I've been delivering the same story on self generation potential for data centers for some time now, which goes like this:
- Data centers are an attractive load for self gen because of their close to unity load factor, which means you can run some solutions (cogen and fuel cells) around the clock and recover your investment quickly.
- However, utilities reward large, high load factor customers with their lowest commercial/industrial rates, so you've got to be cheap.
- Data centers have very high reliability requirements, so operators are leery of increasing the complexity of their power delivery and conditioning schemes, a hurdle for all types of self gen.
- The last thing a data center has is a need for heat, so cogen schemes have to either find another host for waste heat, or turn to absorption chilling.
- Absorption chilling seems to be losing market share, and besides, new data center designs rely on air economizers with supplemental evaporative cooling, so have no need for cooling anyway.
- Solar PV has the natural advantage of a great green profile, and it delivers power when the utility rates are highest, but you need plenty of space to begin to make a mark against the loads of utility-scale data centers.
- Wind is as green as PV, but is not a self gen player. If you want wind power, you buy it on the market and have your utility deliver it to you.
- Fuel cells look to have a real advantage, in part because they can potentially obviate the need for backup generation and UPS in a data center. (And natural gas prices have never been lower in the US.)
- All of these thoughts relate to new builds. For existing data centers, invest in energy efficiency before you even think about self gen: you'll get superior results at far less risk.
I continue to watch the market to see if these axioms are holding true, and I think to a large extent they are. For example, Google buys wind power, Apple is installing large-scale solar, and Ebay is using fuel cells.

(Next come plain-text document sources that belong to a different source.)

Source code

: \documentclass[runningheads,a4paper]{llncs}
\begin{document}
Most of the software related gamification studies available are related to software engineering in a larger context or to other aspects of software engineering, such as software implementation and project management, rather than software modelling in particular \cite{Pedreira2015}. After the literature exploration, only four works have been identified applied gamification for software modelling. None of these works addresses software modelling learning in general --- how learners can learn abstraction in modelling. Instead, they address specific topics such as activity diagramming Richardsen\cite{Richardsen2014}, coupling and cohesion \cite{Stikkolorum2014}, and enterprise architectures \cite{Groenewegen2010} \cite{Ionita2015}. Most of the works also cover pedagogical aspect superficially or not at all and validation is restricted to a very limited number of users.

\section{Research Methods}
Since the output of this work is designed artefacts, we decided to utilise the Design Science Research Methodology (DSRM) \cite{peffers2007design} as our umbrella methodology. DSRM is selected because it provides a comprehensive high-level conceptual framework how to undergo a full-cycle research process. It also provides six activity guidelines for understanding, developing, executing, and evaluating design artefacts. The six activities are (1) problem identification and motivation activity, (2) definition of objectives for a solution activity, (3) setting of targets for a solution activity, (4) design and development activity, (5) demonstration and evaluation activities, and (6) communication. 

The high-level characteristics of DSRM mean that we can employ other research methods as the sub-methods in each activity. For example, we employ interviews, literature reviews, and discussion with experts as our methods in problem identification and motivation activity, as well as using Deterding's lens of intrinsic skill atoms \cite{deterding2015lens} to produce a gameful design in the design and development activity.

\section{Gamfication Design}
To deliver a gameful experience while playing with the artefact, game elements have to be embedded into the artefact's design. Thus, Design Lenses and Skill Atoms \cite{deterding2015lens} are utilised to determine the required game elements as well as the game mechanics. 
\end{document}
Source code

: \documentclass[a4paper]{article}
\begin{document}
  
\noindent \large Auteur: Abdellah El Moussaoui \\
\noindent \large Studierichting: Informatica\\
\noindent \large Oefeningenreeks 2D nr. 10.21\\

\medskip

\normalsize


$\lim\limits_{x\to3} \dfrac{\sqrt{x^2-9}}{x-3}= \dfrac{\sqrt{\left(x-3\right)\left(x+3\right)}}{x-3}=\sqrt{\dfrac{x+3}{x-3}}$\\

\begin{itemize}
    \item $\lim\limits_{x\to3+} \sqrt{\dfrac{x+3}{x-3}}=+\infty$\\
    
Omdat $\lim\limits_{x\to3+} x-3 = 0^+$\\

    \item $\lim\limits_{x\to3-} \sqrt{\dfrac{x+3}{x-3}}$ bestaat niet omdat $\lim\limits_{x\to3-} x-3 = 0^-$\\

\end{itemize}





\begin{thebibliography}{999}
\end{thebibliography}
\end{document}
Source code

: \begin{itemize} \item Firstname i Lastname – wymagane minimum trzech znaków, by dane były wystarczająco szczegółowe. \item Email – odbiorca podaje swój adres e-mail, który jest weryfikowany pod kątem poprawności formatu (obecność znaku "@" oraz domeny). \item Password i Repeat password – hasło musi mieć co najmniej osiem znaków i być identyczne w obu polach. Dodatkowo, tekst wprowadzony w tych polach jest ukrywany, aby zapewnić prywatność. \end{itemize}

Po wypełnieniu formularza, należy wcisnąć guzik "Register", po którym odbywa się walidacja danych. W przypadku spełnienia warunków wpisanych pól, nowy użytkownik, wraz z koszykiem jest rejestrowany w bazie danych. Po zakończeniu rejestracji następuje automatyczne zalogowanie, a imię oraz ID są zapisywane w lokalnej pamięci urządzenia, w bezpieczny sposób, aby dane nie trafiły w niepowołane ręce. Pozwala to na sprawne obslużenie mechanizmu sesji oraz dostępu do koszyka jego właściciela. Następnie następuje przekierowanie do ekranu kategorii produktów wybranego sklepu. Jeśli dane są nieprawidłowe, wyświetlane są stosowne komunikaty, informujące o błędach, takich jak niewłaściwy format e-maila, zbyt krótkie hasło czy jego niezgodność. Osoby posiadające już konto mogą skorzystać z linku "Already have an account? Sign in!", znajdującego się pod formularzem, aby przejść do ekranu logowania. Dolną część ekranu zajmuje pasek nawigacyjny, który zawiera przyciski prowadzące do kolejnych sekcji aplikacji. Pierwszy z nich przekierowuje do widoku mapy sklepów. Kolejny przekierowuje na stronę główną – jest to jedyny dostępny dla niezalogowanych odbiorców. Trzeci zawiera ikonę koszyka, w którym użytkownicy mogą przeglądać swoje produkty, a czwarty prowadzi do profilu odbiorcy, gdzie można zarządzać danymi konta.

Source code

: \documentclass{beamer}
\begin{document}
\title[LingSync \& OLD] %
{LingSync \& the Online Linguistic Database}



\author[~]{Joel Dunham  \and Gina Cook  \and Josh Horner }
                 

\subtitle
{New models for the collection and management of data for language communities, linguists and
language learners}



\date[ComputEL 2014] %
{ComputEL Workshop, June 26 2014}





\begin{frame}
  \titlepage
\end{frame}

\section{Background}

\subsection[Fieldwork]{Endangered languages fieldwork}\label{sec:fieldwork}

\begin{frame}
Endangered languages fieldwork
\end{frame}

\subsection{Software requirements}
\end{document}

I did note this report from Data Center Dynamics of a 100 kW fuel cell installation at an Equinix colo in Germany, which is interesting because it looks like a "traditional" fuel cell, featuring a digester to turn natural gas into hydrogen, with the cell producing both power and heated water.
The fuel cell company, N2telligence (download English language brochure), makes some interesting claims that frankly puzzle me. For example, they say the fuel cell uses oxygen (yes, anything that oxidizes fuel uses oxygen) so can draw down the O2 content in the data center to support fire suppression. Hmmm?
They also say that other fuel cell technology emits nitrogen (no more than was in the natural gas and air that runs through the reaction, just like theirs...) and that their system produces more environmentally favorable water. Again. Hmmmm?
Despite those questions, all due props to Equinix for the trial. Colo providers have only very gingerly dipped their toes into the self gen pool, so this is a leadership move on their part. Do tell us how it goes!